REVIEW: Gracie Abrams’ debut album ‘Good Riddance’ is heartbreaking and healing

Photo courtesy of Gracie Abrams and Interscope Records

Gracie Abrams, a singer-songwriter known for her delicate voice and influence on the indie-pop world, is just starting to make her mark in the music industry.

Abrams opened for Olivia Rodrigo’s “Sour” tour in 2022 and is set to open for part of Taylor Swift’s “The Eras” tour, all before releasing a debut album.

“Good Riddance,” Abrams’ highly anticipated debut album, was finally released on Feb. 24. One of the songs on the album, “I know it won’t work,” was listed at the number one spot on Billboard’s “Hot Trending Songs” following its release.

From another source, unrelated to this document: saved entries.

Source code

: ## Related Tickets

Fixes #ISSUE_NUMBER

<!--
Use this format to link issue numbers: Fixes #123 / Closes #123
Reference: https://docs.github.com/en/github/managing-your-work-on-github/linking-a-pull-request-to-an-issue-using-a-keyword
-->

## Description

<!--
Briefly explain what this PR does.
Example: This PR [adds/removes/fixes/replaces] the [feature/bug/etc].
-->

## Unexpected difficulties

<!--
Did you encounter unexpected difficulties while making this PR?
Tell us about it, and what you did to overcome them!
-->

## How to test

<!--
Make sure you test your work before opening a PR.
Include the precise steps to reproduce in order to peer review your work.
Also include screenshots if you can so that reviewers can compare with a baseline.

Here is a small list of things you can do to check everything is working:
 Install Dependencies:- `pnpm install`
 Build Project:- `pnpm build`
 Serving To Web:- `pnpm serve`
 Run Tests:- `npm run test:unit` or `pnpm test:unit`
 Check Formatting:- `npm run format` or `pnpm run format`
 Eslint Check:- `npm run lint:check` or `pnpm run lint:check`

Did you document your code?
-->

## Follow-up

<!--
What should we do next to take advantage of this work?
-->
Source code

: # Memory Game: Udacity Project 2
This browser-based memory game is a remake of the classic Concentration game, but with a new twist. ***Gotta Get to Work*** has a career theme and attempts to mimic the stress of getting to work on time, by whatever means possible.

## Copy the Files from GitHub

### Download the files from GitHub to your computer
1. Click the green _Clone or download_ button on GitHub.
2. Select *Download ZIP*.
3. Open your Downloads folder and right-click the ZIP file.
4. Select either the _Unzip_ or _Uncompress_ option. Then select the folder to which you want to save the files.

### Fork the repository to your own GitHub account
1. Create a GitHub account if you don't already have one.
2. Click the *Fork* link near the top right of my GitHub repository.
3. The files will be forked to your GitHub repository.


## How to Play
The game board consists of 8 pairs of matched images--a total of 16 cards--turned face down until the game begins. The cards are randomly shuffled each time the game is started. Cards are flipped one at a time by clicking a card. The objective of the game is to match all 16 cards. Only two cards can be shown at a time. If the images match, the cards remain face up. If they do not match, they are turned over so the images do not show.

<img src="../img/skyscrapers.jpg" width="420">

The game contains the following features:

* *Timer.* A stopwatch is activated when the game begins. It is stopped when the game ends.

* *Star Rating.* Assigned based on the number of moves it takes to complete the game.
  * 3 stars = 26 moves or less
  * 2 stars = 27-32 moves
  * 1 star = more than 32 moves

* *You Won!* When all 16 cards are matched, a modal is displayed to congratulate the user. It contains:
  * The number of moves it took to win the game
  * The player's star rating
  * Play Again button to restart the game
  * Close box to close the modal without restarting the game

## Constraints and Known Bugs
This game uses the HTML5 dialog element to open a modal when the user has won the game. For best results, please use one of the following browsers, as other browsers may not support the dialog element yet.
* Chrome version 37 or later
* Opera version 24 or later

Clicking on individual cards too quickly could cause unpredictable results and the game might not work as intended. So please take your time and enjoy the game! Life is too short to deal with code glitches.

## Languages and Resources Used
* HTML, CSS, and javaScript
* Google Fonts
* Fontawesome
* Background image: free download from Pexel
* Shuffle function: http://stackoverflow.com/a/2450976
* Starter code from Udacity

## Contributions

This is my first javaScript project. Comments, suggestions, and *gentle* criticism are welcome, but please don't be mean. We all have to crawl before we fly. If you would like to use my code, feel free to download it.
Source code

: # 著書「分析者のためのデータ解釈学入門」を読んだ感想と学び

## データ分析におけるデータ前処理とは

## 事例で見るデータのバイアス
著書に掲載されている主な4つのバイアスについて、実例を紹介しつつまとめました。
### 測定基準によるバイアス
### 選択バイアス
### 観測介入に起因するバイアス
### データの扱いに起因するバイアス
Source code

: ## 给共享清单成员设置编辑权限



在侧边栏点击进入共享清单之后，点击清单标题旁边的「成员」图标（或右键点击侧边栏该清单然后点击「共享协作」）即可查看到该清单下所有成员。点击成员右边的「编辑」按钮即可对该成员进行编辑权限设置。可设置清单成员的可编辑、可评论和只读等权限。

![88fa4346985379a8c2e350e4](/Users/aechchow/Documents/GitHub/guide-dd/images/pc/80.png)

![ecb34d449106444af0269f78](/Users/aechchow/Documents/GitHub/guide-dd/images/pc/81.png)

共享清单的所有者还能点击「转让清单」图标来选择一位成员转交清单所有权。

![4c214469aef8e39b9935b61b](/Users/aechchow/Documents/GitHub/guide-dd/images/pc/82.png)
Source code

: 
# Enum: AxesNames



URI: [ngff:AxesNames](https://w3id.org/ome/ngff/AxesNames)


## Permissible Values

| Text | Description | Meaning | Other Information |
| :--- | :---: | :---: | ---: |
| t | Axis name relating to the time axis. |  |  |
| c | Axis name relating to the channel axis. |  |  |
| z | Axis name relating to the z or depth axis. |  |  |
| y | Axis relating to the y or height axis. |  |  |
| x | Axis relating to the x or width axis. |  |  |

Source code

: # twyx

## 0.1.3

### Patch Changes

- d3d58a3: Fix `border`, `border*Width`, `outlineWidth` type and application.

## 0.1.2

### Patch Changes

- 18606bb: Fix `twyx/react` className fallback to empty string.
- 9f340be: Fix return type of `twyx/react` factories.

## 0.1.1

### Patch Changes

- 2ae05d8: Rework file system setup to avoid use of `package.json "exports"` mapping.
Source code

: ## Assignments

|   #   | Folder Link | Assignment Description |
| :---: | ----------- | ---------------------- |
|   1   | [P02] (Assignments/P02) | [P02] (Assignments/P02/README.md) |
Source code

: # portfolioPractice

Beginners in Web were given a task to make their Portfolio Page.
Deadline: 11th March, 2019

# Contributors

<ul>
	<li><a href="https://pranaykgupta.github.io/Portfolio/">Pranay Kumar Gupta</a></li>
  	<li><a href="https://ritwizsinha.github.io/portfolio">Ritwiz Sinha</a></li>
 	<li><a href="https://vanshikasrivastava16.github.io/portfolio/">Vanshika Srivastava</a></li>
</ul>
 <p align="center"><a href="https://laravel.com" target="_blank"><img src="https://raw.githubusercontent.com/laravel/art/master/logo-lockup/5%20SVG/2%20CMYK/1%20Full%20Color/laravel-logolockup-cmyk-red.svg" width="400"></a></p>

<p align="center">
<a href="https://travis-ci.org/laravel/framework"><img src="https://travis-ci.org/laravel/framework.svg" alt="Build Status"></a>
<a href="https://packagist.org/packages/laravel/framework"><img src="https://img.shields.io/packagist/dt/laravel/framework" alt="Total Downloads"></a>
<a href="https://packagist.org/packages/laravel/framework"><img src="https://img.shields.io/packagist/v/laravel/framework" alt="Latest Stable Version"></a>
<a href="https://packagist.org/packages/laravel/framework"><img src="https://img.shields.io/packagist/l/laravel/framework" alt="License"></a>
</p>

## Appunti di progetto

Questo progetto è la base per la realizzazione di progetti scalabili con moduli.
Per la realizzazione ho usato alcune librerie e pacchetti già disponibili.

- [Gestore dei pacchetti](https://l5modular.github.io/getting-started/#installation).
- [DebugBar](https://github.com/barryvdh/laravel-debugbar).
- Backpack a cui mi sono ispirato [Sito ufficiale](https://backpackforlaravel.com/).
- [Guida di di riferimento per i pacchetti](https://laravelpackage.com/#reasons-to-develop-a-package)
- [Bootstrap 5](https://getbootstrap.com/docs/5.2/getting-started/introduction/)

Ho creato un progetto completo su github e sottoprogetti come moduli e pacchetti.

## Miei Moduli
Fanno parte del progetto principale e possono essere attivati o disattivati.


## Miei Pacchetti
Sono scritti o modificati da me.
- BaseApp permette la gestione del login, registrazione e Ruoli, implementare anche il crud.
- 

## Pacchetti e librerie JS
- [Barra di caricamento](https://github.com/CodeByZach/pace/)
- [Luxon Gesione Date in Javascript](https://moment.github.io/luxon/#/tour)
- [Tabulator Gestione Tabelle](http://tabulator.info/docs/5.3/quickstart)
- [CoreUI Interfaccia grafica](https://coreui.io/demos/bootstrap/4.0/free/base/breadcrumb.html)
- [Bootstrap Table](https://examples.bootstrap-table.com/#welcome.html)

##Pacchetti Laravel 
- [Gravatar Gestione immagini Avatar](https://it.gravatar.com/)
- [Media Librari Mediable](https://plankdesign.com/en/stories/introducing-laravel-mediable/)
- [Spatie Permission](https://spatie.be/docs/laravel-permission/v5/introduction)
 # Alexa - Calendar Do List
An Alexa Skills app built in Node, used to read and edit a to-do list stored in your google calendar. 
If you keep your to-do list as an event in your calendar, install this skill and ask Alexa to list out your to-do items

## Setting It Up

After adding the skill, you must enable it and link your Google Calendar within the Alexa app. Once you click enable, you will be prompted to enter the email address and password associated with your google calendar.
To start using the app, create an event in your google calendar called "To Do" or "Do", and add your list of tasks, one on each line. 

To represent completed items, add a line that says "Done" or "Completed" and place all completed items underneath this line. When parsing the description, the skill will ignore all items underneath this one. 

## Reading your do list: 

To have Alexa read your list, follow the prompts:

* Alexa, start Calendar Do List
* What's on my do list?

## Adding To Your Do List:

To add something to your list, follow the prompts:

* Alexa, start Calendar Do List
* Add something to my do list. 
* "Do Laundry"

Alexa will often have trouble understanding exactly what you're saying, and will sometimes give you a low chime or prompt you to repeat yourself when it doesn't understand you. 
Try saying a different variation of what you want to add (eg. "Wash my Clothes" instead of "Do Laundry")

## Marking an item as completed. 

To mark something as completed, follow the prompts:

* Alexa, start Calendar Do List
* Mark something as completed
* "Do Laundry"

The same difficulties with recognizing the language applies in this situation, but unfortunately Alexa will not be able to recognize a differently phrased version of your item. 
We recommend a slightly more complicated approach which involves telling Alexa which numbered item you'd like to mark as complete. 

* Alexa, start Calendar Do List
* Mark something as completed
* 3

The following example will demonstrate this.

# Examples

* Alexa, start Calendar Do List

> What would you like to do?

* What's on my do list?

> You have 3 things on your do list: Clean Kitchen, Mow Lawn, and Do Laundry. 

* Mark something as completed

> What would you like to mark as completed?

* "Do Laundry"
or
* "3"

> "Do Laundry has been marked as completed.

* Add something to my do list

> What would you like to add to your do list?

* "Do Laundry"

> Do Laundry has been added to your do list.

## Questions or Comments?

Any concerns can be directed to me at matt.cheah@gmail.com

Prior to the album’s release, Abrams was already making huge waves in the pop world with her melancholic storytelling and her authentic, highly identifiable whispery, calming voice. 

Gaining popularity through her hit songs “21,” “I miss you, I’m sorry” and “Feels Like,” Abram’s debut album has been long awaited, and did not disappoint.

Abrams worked with highly esteemed producer Aaron Dessner and described the process of making the album as very personal to her. 

“This album means so much to me for a million different strange and complicated and delicate reasons,” Abrams wrote in an Instagram post in which she announced the release of the album. 

The first track on the album, titled “The Best,” references the album’s name with the lyrics, “You were there all the time / You’re the worst of my crimes / You fell hard, I thought, ‘Good riddance.’”

[Cover for Gracie Abrams’ debut album “Good Riddance.”]
Photo courtesy of Gracie Abrams and Interscope Records

Abrams keeps consistent with her personal and brutally honest lyrics that seem somewhat confessional, revealing her inner thoughts and reflections so intimate that listening to her album feels like reading a diary. 

Although the overall themes and tones of the album are generally consistent throughout, the album contains songs like “I know it won’t work,” “I should hate you” and “Difficult,” that are more upbeats.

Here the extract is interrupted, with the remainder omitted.